Work to be completed: Exactly as written, please set down all of the entries again, with no pictures.

Data:
-=-=-

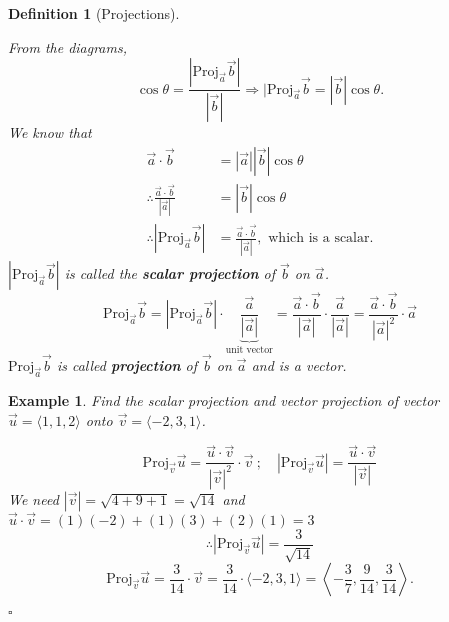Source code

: \documentclass[12pt,a4paper]{article}
\newtheorem{df}{Definition}[subsection]
\newtheorem{eg}{Example}[subsection]
\newenvironment*{ans}{\par\indent{\textit{Answer. }}\par}{\par\hfill{$\square$}\par}
\def\Proj{\mathrm{Proj}}
\def\vecv{\vec{v}}
\def\vecu{\vec{u}}
\def\veca{\vec{a}}
\def\vecb{\vec{b}}
\begin{document}
\begin{df}[Projections]
\begin{center}
	\end{center}
	From the diagrams, \[\cos\theta=\frac{|\Proj_{\veca}\vecb|}{|\vecb|}\Longrightarrow|\Proj_{\veca}\vecb=\boxed{|\vecb|\cos\theta}.\]
	We know that \[\begin{aligned}
		\veca\cdot\vecb&=|\veca||\vecb|\cos\theta\\
		\therefore\frac{\veca\cdot\vecb}{|\veca|}&=\boxed{|\vecb|\cos\theta}\\
		\therefore |\Proj_{\veca}\vecb|&=\frac{\veca\cdot\vecb}{|\veca|},\text{ which is a scalar.}
	\end{aligned}\]
	$|\Proj_{\veca}\vecb|$ is called the \textbf{scalar projection} of $\vecb$ on $\veca$.
	\[\Proj_{\veca}\vecb=|\Proj_{\veca}\vecb|\cdot\underbrace{\frac{\veca}{|\veca|}}_{\text{unit vector}}=\frac{\veca\cdot\vecb}{|\veca|}\cdot\frac{\veca}{|\veca|}=\frac{\veca\cdot\vecb}{|\veca|^2}\cdot\veca\]
	$\Proj_{\veca}\vecb$ is called \textbf{projection} of $\vecb$ on $\veca$ and is a vector. 
\end{df}
\begin{eg}
	Find the scalar projection and vector projection of vector $\vecu=\langle1,1,2\rangle$ onto $\vecv=\langle-2,3,1\rangle$.
	\begin{ans}
		\[\Proj_{\vecv}\vecu=\frac{\vecu\cdot\vecv}{|\vecv|^2}\cdot\vecv\ ;\quad |\Proj_{\vecv}\vecu|=\frac{\vecu\cdot\vecv}{|\vecv|}\]
		We need $|\vecv|=\sqrt{4+9+1}=\sqrt{14}$ and $\vecu\cdot\vecv=(1)(-2)+(1)(3)+(2)(1)=3$
		\[\therefore |\Proj_{\vecv}\vecu|=\frac{3}{\sqrt{14}}\]
		\[\Proj_{\vecv}\vecu=\frac{3}{14}\cdot\vecv=\frac{3}{14}\cdot\langle-2,3,1\rangle=\left\langle-\frac{3}{7},\frac{9}{14},\frac{3}{14}\right\rangle.\]
	\end{ans}
\end{eg}
\end{document}
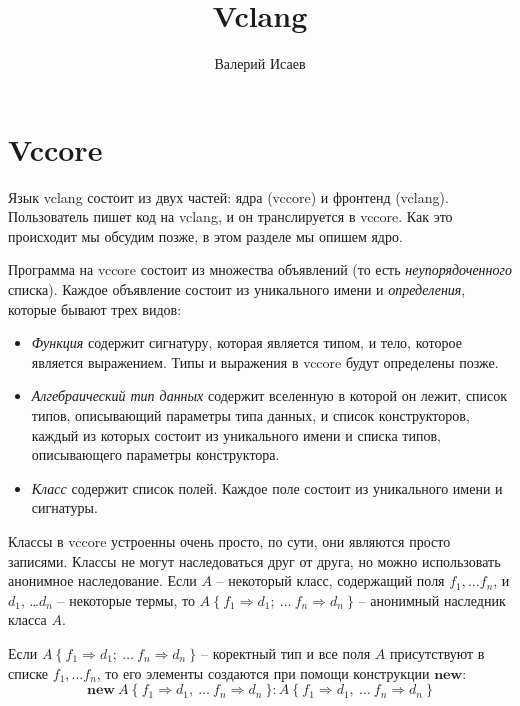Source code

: \documentclass{amsart}
\theoremstyle{definition}
\theoremstyle{remark}
\newcommand{\red}{\Rightarrow}
\numberwithin{figure}{section}
\begin{document}
\title{Vclang}

\author{Валерий Исаев}


\maketitle

\section{Vccore}

Язык vclang состоит из двух частей: ядра (vccore) и фронтенд (vclang).
Пользователь пишет код на vclang, и он транслируется в vccore.
Как это происходит мы обсудим позже, в этом разделе мы опишем ядро.

Программа на vccore состоит из множества объявлений (то есть \emph{неупорядоченного} списка).
Каждое объявление состоит из уникального имени и \emph{определения}, которые бывают трех видов:
\begin{itemize}
\item \emph{Функция} содержит сигнатуру, которая является типом, и тело, которое является выражением. Типы и выражения в vccore будут определены позже.
\item \emph{Алгебраический тип данных} содержит вселенную в которой он лежит, список типов, описывающий параметры типа данных, и список конструкторов, каждый из которых состоит из уникального имени и списка типов, описывающего параметры конструктора.
\item \emph{Класс} содержит список полей. Каждое поле состоит из уникального имени и сигнатуры.
\end{itemize}
Классы в vccore устроенны очень просто, по сути, они являются просто записями.
Классы не могут наследоваться друг от друга, но можно использовать анонимное наследование.
Если $A$ -- некоторый класс, содержащий поля $f_1, \ldots f_n$, и $d_1$, \ldots $d_n$ -- некоторые термы, то $A\ \{\ f_1 \red d_1;\ \ldots\ f_n \red d_n\ \}$ -- анонимный наследник класса $A$.

Если $A\ \{\ f_1 \red d_1;\ \ldots\ f_n \red d_n\ \}$ -- коректный тип и все поля $A$ присутствуют в списке $f_1, \ldots f_n$, то его элементы создаются при помощи конструкции $\mathbf{new}$:
\[ \mathbf{new}\ A\ \{\ f_1 \red d_1,\ \ldots\ f_n \red d_n\ \} : A\ \{\ f_1 \red d_1,\ \ldots\ f_n \red d_n\ \} \]
\end{document}

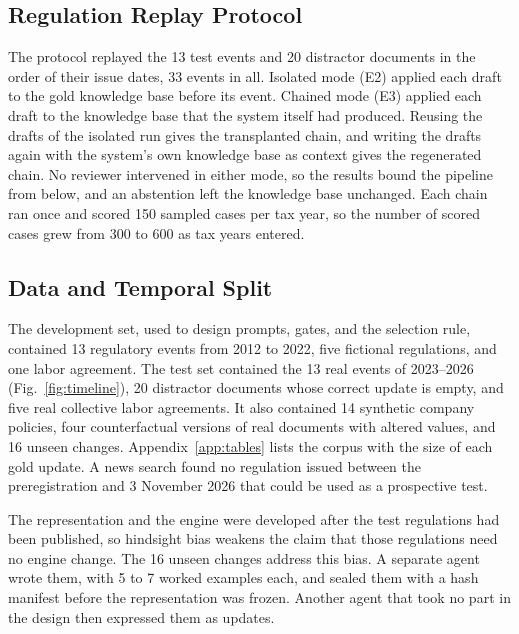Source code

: \subsection{Regulation Replay Protocol}
\label{sec:protocol}
The protocol replayed the 13 test events and 20 distractor documents in the order of their issue dates, 33 events in all. Isolated mode (E2) applied each draft to the gold knowledge base before its event. Chained mode (E3) applied each draft to the knowledge base that the system itself had produced. Reusing the drafts of the isolated run gives the transplanted chain, and writing the drafts again with the system's own knowledge base as context gives the regenerated chain. No reviewer intervened in either mode, so the results bound the pipeline from below, and an abstention left the knowledge base unchanged. Each chain ran once and scored 150 sampled cases per tax year, so the number of scored cases grew from 300 to 600 as tax years entered.

\subsection{Data and Temporal Split}
\label{sec:data}
The development set, used to design prompts, gates, and the selection rule, contained 13 regulatory events from 2012 to 2022, five fictional regulations, and one labor agreement. The test set contained the 13 real events of 2023--2026 (Fig.~\ref{fig:timeline}), 20 distractor documents whose correct update is empty, and five real collective labor agreements. It also contained 14 synthetic company policies, four counterfactual versions of real documents with altered values, and 16 unseen changes. Appendix~\ref{app:tables} lists the corpus with the size of each gold update. A news search found no regulation issued between the preregistration and 3 November 2026 that could be used as a prospective test.

The representation and the engine were developed after the test regulations had been published, so hindsight bias weakens the claim that those regulations need no engine change. The 16 unseen changes address this bias. A separate agent wrote them, with 5 to 7 worked examples each, and sealed them with a hash manifest before the representation was frozen. Another agent that took no part in the design then expressed them as updates.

-=-=-

Response to the exercise:
Source code

: \documentclass[12pt,a4paper]{article}
\newtheorem{df}{Definition}[subsection]
\newtheorem{eg}{Example}[subsection]
\newenvironment*{ans}{\par\indent{\textit{Answer. }}\par}{\par\hfill{$\square$}\par}
\def\Proj{\mathrm{Proj}}
\def\vecv{\vec{v}}
\def\vecu{\vec{u}}
\def\veca{\vec{a}}
\def\vecb{\vec{b}}
\begin{document}
\begin{df}[Projections]
\begin{center}
	\end{center}
	From the diagrams, \[\cos\theta=\frac{|\Proj_{\veca}\vecb|}{|\vecb|}\Longrightarrow|\Proj_{\veca}\vecb=\boxed{|\vecb|\cos\theta}.\]
	We know that \[\begin{aligned}
		\veca\cdot\vecb&=|\veca||\vecb|\cos\theta\\
		\therefore\frac{\veca\cdot\vecb}{|\veca|}&=\boxed{|\vecb|\cos\theta}\\
		\therefore |\Proj_{\veca}\vecb|&=\frac{\veca\cdot\vecb}{|\veca|},\text{ which is a scalar.}
	\end{aligned}\]
	$|\Proj_{\veca}\vecb|$ is called the \textbf{scalar projection} of $\vecb$ on $\veca$.
	\[\Proj_{\veca}\vecb=|\Proj_{\veca}\vecb|\cdot\underbrace{\frac{\veca}{|\veca|}}_{\text{unit vector}}=\frac{\veca\cdot\vecb}{|\veca|}\cdot\frac{\veca}{|\veca|}=\frac{\veca\cdot\vecb}{|\veca|^2}\cdot\veca\]
	$\Proj_{\veca}\vecb$ is called \textbf{projection} of $\vecb$ on $\veca$ and is a vector. 
\end{df}
\begin{eg}
	Find the scalar projection and vector projection of vector $\vecu=\langle1,1,2\rangle$ onto $\vecv=\langle-2,3,1\rangle$.
	\begin{ans}
		\[\Proj_{\vecv}\vecu=\frac{\vecu\cdot\vecv}{|\vecv|^2}\cdot\vecv\ ;\quad |\Proj_{\vecv}\vecu|=\frac{\vecu\cdot\vecv}{|\vecv|}\]
		We need $|\vecv|=\sqrt{4+9+1}=\sqrt{14}$ and $\vecu\cdot\vecv=(1)(-2)+(1)(3)+(2)(1)=3$
		\[\therefore |\Proj_{\vecv}\vecu|=\frac{3}{\sqrt{14}}\]
		\[\Proj_{\vecv}\vecu=\frac{3}{14}\cdot\vecv=\frac{3}{14}\cdot\langle-2,3,1\rangle=\left\langle-\frac{3}{7},\frac{9}{14},\frac{3}{14}\right\rangle.\]
	\end{ans}
\end{eg}
\end{document}
Source code

: \documentclass{amsart}
\theoremstyle{definition}
\theoremstyle{remark}
\newcommand{\red}{\Rightarrow}
\numberwithin{figure}{section}
\begin{document}
\title{Vclang}

\author{Валерий Исаев}


\maketitle

\section{Vccore}

Язык vclang состоит из двух частей: ядра (vccore) и фронтенд (vclang).
Пользователь пишет код на vclang, и он транслируется в vccore.
Как это происходит мы обсудим позже, в этом разделе мы опишем ядро.

Программа на vccore состоит из множества объявлений (то есть \emph{неупорядоченного} списка).
Каждое объявление состоит из уникального имени и \emph{определения}, которые бывают трех видов:
\begin{itemize}
\item \emph{Функция} содержит сигнатуру, которая является типом, и тело, которое является выражением. Типы и выражения в vccore будут определены позже.
\item \emph{Алгебраический тип данных} содержит вселенную в которой он лежит, список типов, описывающий параметры типа данных, и список конструкторов, каждый из которых состоит из уникального имени и списка типов, описывающего параметры конструктора.
\item \emph{Класс} содержит список полей. Каждое поле состоит из уникального имени и сигнатуры.
\end{itemize}
Классы в vccore устроенны очень просто, по сути, они являются просто записями.
Классы не могут наследоваться друг от друга, но можно использовать анонимное наследование.
Если $A$ -- некоторый класс, содержащий поля $f_1, \ldots f_n$, и $d_1$, \ldots $d_n$ -- некоторые термы, то $A\ \{\ f_1 \red d_1;\ \ldots\ f_n \red d_n\ \}$ -- анонимный наследник класса $A$.

Если $A\ \{\ f_1 \red d_1;\ \ldots\ f_n \red d_n\ \}$ -- коректный тип и все поля $A$ присутствуют в списке $f_1, \ldots f_n$, то его элементы создаются при помощи конструкции $\mathbf{new}$:
\[ \mathbf{new}\ A\ \{\ f_1 \red d_1,\ \ldots\ f_n \red d_n\ \} : A\ \{\ f_1 \red d_1,\ \ldots\ f_n \red d_n\ \} \]
\end{document}

Source code

: \subsection{Regulation Replay Protocol}
\label{sec:protocol}
The protocol replayed the 13 test events and 20 distractor documents in the order of their issue dates, 33 events in all. Isolated mode (E2) applied each draft to the gold knowledge base before its event. Chained mode (E3) applied each draft to the knowledge base that the system itself had produced. Reusing the drafts of the isolated run gives the transplanted chain, and writing the drafts again with the system's own knowledge base as context gives the regenerated chain. No reviewer intervened in either mode, so the results bound the pipeline from below, and an abstention left the knowledge base unchanged. Each chain ran once and scored 150 sampled cases per tax year, so the number of scored cases grew from 300 to 600 as tax years entered.

\subsection{Data and Temporal Split}
\label{sec:data}
The development set, used to design prompts, gates, and the selection rule, contained 13 regulatory events from 2012 to 2022, five fictional regulations, and one labor agreement. The test set contained the 13 real events of 2023--2026 (Fig.~\ref{fig:timeline}), 20 distractor documents whose correct update is empty, and five real collective labor agreements. It also contained 14 synthetic company policies, four counterfactual versions of real documents with altered values, and 16 unseen changes. Appendix~\ref{app:tables} lists the corpus with the size of each gold update. A news search found no regulation issued between the preregistration and 3 November 2026 that could be used as a prospective test.

The representation and the engine were developed after the test regulations had been published, so hindsight bias weakens the claim that those regulations need no engine change. The 16 unseen changes address this bias. A separate agent wrote them, with 5 to 7 worked examples each, and sealed them with a hash manifest before the representation was frozen. Another agent that took no part in the design then expressed them as updates.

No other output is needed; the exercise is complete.